Brief
What lines of the data below hold "alpha"? Show them.

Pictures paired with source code
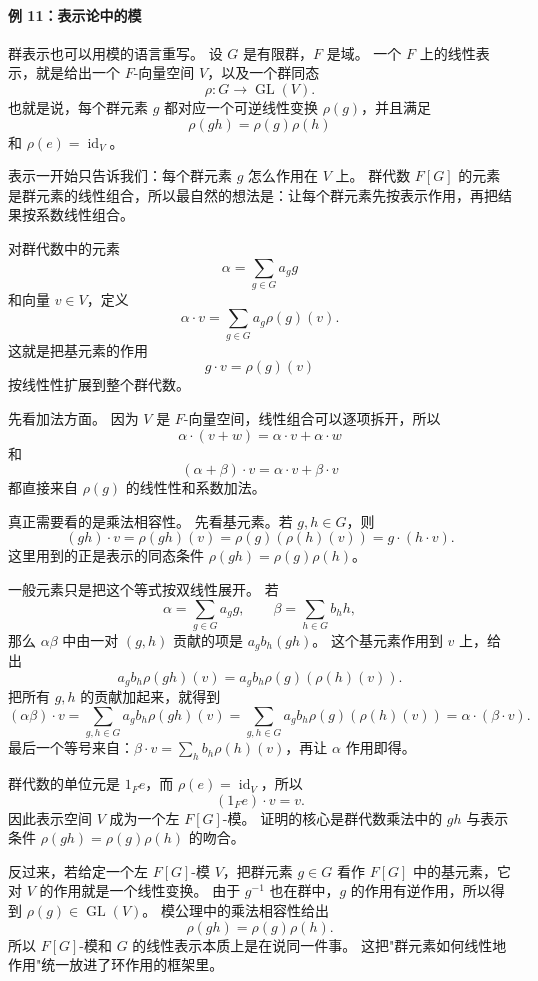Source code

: \paragraph*{例 11：表示论中的模}
群表示也可以用模的语言重写。
设 $G$ 是有限群，$F$ 是域。
一个 $F$ 上的线性表示，就是给出一个 $F$-向量空间 $V$，以及一个群同态
\[
\rho:G\to \operatorname{GL}(V).
\]
也就是说，每个群元素 $g$ 都对应一个可逆线性变换 $\rho(g)$，并且满足
\[
\rho(gh)=\rho(g)\rho(h)
\]
和 $\rho(e)=\operatorname{id}_V$。

表示一开始只告诉我们：每个群元素 $g$ 怎么作用在 $V$ 上。
群代数 $F[G]$ 的元素是群元素的线性组合，所以最自然的想法是：让每个群元素先按表示作用，再把结果按系数线性组合。

对群代数中的元素
\[
\alpha=\sum_{g\in G}a_g g
\]
和向量 $v\in V$，定义
\[
\alpha\cdot v=\sum_{g\in G}a_g\rho(g)(v).
\]
这就是把基元素的作用
\[
g\cdot v=\rho(g)(v)
\]
按线性性扩展到整个群代数。

先看加法方面。
因为 $V$ 是 $F$-向量空间，线性组合可以逐项拆开，所以
\[
\alpha\cdot(v+w)=\alpha\cdot v+\alpha\cdot w
\]
和
\[
(\alpha+\beta)\cdot v=\alpha\cdot v+\beta\cdot v
\]
都直接来自 $\rho(g)$ 的线性性和系数加法。

真正需要看的是乘法相容性。
先看基元素。若 $g,h\in G$，则
\[
(gh)\cdot v=\rho(gh)(v)=\rho(g)(\rho(h)(v))=g\cdot(h\cdot v).
\]
这里用到的正是表示的同态条件 $\rho(gh)=\rho(g)\rho(h)$。

一般元素只是把这个等式按双线性展开。
若
\[
\alpha=\sum_{g\in G}a_g g,\qquad \beta=\sum_{h\in G}b_h h,
\]
那么 $\alpha\beta$ 中由一对 $(g,h)$ 贡献的项是 $a_gb_h(gh)$。
这个基元素作用到 $v$ 上，给出
\[
a_gb_h\rho(gh)(v)=a_gb_h\rho(g)(\rho(h)(v)).
\]
把所有 $g,h$ 的贡献加起来，就得到
\[
(\alpha\beta)\cdot v
=\sum_{g,h\in G}a_gb_h\rho(gh)(v)
=\sum_{g,h\in G}a_gb_h\rho(g)(\rho(h)(v))
=\alpha\cdot(\beta\cdot v).
\]
最后一个等号来自：$\beta\cdot v=\sum_h b_h\rho(h)(v)$，再让 $\alpha$ 作用即得。

群代数的单位元是 $1_F e$，而 $\rho(e)=\operatorname{id}_V$，所以
\[
(1_F e)\cdot v=v.
\]
因此表示空间 $V$ 成为一个左 $F[G]$-模。
证明的核心是群代数乘法中的 $gh$ 与表示条件 $\rho(gh)=\rho(g)\rho(h)$ 的吻合。

反过来，若给定一个左 $F[G]$-模 $V$，把群元素 $g\in G$ 看作 $F[G]$ 中的基元素，它对 $V$ 的作用就是一个线性变换。
由于 $g^{-1}$ 也在群中，$g$ 的作用有逆作用，所以得到 $\rho(g)\in\operatorname{GL}(V)$。
模公理中的乘法相容性给出
\[
\rho(gh)=\rho(g)\rho(h).
\]
所以 $F[G]$-模和 $G$ 的线性表示本质上是在说同一件事。
这把"群元素如何线性地作用"统一放进了环作用的框架里。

Exercise result
\alpha=\sum_{g\in G}a_g g
\alpha\cdot v=\sum_{g\in G}a_g\rho(g)(v).
\alpha\cdot(v+w)=\alpha\cdot v+\alpha\cdot w
(\alpha+\beta)\cdot v=\alpha\cdot v+\beta\cdot v
\alpha=\sum_{g\in G}a_g g,\qquad \beta=\sum_{h\in G}b_h h,
那么 $\alpha\beta$ 中由一对 $(g,h)$ 贡献的项是 $a_gb_h(gh)$。
(\alpha\beta)\cdot v
=\alpha\cdot(\beta\cdot v).
最后一个等号来自：$\beta\cdot v=\sum_h b_h\rho(h)(v)$，再让 $\alpha$ 作用即得。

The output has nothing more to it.